Auch musikalisch spielt die Aufführung ganz eindeutig in Italien: Jeder Ansatz zu Dramatik wird mit grosser Geste ausgekostet, jeder Höhepunkt mit Portamenti angesteuert und im Fortissimo abgeschlossen. Das ist in dieser Oper zu vertreten, wenn es auch bisweilen manieriert wirkte oder kraftmeierisch wie bei Tenor Stefano La Colla als Enzo. Im Gegensatz zu den beiden weiblichen Hauptrollen hat er aber die strahlkräftige Stimme und das runde warme Timbre für vokale Imponiergesten. Bei Nora Sourouzian als Laura fehlte beides bisweilen, und bei Katrin Adel in der Titelrolle offenbarte die Höhe, ob laut oder leise angesteuert, wenig ansprechende Farben. Dafür gestaltete sie ihre grosse Abschiedsszene mit leisen, innigen und klangfarblich differenzierten Tönen sehr ansprechend. Am meisten sängerische Noblesse legte Paolo Gavanelli in der Rolle des fiesen Barnaba aufs Parkett am wenigsten der Bass Ernesto Morillo.

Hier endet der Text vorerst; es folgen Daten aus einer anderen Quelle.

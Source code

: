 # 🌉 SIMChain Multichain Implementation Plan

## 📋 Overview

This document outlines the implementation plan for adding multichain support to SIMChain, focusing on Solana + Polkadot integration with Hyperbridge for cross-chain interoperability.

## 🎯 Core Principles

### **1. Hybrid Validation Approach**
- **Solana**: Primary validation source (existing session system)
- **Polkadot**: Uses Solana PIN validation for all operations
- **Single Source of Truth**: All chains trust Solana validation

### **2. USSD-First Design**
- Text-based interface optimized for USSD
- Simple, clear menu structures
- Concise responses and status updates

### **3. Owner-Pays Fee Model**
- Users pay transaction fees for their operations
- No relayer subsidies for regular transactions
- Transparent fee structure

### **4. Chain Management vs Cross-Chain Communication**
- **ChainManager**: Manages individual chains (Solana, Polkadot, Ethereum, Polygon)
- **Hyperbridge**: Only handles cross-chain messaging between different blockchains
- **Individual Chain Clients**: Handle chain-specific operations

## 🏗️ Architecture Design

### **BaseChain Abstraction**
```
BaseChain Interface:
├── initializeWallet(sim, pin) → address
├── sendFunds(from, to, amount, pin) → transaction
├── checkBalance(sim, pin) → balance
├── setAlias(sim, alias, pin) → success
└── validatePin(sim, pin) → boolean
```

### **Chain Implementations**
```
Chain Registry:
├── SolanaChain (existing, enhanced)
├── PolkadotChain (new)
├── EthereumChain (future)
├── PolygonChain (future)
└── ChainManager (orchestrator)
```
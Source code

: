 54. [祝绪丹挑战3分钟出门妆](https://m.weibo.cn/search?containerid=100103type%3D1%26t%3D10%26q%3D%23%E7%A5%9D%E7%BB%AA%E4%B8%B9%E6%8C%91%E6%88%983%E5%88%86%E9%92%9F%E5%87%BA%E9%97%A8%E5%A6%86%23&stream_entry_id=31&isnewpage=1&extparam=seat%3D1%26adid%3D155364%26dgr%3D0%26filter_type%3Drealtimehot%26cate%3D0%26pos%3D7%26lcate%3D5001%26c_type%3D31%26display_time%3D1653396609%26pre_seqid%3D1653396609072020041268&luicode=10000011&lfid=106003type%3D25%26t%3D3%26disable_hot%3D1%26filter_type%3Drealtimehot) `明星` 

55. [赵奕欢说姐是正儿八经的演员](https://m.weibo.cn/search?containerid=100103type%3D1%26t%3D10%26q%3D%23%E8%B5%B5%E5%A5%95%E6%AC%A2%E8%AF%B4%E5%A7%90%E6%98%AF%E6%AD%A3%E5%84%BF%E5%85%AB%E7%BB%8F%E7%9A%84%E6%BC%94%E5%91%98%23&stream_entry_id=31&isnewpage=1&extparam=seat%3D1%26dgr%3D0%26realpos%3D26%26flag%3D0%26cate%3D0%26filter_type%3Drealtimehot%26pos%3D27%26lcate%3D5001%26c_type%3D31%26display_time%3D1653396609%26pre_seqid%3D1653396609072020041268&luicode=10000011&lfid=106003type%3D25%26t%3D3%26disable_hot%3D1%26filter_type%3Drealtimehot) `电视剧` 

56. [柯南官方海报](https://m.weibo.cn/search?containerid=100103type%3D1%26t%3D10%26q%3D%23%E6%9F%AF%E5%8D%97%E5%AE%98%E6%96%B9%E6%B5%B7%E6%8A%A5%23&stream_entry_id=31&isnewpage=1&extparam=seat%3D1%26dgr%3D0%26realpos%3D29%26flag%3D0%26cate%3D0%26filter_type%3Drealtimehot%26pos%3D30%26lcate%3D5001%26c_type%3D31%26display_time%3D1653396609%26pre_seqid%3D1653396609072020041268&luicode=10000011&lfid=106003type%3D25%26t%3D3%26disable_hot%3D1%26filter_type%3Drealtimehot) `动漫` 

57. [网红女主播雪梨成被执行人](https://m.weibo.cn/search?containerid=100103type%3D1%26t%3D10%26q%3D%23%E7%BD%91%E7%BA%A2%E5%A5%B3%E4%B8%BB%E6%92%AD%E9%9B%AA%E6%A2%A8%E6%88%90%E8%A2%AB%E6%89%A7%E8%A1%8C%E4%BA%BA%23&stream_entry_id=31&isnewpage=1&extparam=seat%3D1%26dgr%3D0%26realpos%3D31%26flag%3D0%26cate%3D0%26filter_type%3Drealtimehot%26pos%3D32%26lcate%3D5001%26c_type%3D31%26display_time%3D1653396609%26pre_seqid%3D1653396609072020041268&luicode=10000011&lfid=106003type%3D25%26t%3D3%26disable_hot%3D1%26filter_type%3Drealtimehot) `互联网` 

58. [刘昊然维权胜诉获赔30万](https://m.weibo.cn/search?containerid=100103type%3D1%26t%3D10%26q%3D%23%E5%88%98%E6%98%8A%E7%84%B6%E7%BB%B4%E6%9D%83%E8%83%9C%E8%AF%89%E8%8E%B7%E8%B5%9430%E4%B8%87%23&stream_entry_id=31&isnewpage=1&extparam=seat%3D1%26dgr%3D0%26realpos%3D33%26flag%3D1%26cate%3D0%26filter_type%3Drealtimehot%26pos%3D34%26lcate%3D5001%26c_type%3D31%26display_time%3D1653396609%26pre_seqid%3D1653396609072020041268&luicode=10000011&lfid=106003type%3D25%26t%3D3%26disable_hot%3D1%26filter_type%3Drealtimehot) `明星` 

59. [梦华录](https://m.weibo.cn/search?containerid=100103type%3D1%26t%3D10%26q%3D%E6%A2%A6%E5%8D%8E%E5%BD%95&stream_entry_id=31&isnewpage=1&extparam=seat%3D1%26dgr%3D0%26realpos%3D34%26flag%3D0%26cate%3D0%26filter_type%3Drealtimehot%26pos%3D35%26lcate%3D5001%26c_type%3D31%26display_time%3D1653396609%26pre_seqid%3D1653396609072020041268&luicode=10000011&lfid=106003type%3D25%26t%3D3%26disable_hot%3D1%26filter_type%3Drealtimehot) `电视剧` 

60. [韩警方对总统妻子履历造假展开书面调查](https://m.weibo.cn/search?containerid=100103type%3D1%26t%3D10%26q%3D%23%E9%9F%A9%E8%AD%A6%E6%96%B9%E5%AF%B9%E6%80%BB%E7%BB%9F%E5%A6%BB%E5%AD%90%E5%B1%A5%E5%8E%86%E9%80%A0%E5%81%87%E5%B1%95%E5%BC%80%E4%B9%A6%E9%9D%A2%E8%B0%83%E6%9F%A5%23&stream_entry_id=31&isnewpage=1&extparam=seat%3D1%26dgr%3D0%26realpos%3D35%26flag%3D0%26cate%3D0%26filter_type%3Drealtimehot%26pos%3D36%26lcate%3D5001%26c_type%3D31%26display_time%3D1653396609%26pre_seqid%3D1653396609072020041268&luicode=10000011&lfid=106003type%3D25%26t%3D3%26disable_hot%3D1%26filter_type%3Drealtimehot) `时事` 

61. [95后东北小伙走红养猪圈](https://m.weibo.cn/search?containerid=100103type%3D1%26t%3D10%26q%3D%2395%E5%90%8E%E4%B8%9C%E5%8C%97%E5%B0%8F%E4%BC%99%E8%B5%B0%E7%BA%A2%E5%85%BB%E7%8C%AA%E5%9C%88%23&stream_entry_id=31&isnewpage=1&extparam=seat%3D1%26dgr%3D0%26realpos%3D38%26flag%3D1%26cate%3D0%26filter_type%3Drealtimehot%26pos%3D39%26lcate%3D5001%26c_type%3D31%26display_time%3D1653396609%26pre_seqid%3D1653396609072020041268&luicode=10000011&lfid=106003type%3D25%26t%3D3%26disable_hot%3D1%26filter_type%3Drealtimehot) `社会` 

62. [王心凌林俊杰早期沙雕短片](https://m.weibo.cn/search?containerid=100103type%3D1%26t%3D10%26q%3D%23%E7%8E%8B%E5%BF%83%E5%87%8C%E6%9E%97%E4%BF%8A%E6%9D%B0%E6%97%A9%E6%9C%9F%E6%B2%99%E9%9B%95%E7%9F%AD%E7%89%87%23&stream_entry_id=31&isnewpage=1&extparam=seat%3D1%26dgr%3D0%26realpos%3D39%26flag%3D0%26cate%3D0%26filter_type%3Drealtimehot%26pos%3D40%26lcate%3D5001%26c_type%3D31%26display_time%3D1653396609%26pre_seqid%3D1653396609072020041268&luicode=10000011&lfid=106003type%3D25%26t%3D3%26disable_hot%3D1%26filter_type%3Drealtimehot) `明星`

Auch Dirigent Pietro Rizzo ist Italiener und hatte somit keine Veranlassung, Gegensteuer zu den mächtigen Gesangsaufschwüngen und klanglich nicht gerade delikaten Chormassierungen zu geben.

Bei Premiere sass noch nicht alles

Rizzo zeigte ein stilsicheres Gespür für Tempi und Rubati.Doch trotz klaren Schlages war die rhythmische Präzision generell nicht sehr hoch und der Gesamtklang oft pauschal. Quer durch die Register des Orchesters sass die Partitur an der Premiere noch nicht solid. Und oft haperte es an der Koordination zwischen Bühne und Graben – die Gesangslinien werden, wie man das später von Puccini kennt, oft instrumental unterlegt. Auch sonst ist Puccini hin und wieder vorauszuspüren in Ponchiellis ambitionierter Partitur, wenn auch das Vorbild Verdi meist klar den Ton angibt und Massenszenen und Ballett von der französischen Grande Opéra inspiriert sind.